[Work task]
From the line with "[code](./challenges/01/solution.js) | ⭐⭐⭐⭐⭐ |" through the line with "[code](./challenges/10/solution.js) | ⭐⭐⭐⭐⭐ |", repeat the entries verbatim, both end lines included, and add nothing.

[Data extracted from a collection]

------------------------------------------------------------

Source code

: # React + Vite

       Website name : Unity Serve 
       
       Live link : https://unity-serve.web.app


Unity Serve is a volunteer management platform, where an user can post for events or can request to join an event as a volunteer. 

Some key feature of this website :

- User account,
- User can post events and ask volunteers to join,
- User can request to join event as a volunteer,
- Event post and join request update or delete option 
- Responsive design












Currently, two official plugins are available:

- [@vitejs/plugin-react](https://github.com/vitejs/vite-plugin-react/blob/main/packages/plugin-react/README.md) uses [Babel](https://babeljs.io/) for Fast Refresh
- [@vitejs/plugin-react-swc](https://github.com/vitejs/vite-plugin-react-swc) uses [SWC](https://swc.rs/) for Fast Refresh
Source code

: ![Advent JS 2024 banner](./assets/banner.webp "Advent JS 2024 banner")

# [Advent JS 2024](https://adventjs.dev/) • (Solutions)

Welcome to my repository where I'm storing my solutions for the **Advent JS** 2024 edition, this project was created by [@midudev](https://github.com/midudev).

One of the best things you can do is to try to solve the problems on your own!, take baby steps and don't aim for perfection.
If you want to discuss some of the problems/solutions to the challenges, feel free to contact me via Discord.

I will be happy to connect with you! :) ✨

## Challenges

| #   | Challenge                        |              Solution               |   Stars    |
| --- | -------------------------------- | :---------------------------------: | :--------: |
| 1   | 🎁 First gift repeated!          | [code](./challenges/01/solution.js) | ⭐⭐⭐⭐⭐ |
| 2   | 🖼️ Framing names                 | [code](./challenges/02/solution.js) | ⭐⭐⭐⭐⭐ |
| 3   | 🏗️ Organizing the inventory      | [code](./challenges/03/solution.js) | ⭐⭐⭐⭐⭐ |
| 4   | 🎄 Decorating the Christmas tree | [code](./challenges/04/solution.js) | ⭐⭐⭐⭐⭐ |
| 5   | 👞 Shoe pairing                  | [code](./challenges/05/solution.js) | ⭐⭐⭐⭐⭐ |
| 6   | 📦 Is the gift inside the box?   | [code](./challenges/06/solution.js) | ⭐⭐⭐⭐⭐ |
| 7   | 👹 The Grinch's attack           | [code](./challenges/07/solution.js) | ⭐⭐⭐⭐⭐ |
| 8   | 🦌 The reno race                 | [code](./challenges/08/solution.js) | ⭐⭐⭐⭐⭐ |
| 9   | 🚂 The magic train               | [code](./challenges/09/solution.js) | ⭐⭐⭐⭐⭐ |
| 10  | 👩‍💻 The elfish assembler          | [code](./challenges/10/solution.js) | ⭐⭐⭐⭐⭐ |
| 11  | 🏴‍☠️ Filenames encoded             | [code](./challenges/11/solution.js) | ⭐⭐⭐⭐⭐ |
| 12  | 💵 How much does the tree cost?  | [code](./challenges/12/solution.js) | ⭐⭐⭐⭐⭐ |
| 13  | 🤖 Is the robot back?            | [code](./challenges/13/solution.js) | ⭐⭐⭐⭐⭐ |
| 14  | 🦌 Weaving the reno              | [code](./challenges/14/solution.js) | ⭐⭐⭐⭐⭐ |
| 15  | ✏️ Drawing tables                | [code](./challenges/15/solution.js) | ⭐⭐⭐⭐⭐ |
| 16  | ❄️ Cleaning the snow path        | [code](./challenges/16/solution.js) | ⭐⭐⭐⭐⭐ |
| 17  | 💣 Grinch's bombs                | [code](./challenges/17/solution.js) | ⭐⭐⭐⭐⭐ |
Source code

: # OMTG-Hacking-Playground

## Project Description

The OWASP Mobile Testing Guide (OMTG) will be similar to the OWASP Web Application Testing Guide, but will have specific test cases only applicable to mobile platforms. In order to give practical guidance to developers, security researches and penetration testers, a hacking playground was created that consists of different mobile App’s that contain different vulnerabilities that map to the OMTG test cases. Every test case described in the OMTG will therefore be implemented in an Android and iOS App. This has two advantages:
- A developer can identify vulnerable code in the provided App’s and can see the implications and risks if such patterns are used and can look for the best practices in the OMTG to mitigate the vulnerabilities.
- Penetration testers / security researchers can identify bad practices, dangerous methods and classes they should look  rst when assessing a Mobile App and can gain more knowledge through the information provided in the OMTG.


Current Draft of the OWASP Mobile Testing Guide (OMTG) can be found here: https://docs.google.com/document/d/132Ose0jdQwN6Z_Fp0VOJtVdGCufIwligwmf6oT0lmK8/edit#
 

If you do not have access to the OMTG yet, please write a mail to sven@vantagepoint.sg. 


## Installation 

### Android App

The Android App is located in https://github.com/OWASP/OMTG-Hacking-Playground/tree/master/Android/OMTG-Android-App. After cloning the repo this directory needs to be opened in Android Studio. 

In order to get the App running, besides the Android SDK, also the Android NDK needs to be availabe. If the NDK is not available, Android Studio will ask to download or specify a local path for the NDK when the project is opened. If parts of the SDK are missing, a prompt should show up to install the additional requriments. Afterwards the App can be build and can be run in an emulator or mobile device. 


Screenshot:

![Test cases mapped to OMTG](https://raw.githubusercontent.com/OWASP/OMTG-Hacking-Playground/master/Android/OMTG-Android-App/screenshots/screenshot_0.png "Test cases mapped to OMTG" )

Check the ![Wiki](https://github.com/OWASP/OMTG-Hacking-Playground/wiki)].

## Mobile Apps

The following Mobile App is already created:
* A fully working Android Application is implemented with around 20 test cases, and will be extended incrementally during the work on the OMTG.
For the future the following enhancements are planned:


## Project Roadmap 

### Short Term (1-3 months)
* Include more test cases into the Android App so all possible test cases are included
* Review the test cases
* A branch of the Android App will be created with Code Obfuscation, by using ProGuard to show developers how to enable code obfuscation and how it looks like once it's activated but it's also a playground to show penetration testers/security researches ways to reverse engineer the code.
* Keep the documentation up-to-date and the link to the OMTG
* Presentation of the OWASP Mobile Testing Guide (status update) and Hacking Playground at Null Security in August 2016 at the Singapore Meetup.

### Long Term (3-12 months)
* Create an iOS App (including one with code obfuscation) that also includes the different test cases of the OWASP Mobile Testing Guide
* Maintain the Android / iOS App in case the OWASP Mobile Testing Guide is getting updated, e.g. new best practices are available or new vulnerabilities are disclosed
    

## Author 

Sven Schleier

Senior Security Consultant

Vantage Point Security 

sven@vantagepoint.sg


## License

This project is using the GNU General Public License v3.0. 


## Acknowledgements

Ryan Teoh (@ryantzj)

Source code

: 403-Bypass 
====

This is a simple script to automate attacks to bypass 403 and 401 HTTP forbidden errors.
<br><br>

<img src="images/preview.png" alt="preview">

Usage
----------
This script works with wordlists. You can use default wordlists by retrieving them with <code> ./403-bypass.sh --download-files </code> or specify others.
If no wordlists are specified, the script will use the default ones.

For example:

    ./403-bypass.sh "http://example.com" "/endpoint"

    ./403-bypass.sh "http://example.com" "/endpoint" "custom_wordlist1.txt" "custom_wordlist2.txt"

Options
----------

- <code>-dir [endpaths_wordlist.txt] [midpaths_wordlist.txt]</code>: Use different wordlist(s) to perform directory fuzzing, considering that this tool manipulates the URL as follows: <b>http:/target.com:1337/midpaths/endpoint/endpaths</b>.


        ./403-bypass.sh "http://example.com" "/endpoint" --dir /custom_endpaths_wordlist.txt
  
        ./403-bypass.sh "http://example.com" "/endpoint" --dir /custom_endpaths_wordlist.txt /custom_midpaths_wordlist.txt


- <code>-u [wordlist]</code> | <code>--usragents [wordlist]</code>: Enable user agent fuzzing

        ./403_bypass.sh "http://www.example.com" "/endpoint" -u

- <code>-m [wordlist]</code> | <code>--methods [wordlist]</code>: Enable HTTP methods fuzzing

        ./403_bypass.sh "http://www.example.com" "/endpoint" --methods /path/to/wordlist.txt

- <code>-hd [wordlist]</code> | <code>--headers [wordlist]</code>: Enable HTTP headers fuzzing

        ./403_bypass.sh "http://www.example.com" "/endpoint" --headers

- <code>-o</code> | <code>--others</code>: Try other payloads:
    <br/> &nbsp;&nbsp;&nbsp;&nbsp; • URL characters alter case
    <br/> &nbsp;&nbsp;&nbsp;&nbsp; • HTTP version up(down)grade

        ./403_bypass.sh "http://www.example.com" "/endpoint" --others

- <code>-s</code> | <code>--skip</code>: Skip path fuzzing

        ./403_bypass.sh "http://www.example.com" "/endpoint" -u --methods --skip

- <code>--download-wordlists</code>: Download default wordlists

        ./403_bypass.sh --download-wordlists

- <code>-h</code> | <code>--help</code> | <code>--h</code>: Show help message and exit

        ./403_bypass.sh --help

------------------------------------------------------------

[Exercise result]
| 1   | 🎁 First gift repeated!          | [code](./challenges/01/solution.js) | ⭐⭐⭐⭐⭐ |
| 2   | 🖼️ Framing names                 | [code](./challenges/02/solution.js) | ⭐⭐⭐⭐⭐ |
| 3   | 🏗️ Organizing the inventory      | [code](./challenges/03/solution.js) | ⭐⭐⭐⭐⭐ |
| 4   | 🎄 Decorating the Christmas tree | [code](./challenges/04/solution.js) | ⭐⭐⭐⭐⭐ |
| 5   | 👞 Shoe pairing                  | [code](./challenges/05/solution.js) | ⭐⭐⭐⭐⭐ |
| 6   | 📦 Is the gift inside the box?   | [code](./challenges/06/solution.js) | ⭐⭐⭐⭐⭐ |
| 7   | 👹 The Grinch's attack           | [code](./challenges/07/solution.js) | ⭐⭐⭐⭐⭐ |
| 8   | 🦌 The reno race                 | [code](./challenges/08/solution.js) | ⭐⭐⭐⭐⭐ |
| 9   | 🚂 The magic train               | [code](./challenges/09/solution.js) | ⭐⭐⭐⭐⭐ |
| 10  | 👩‍💻 The elfish assembler          | [code](./challenges/10/solution.js) | ⭐⭐⭐⭐⭐ |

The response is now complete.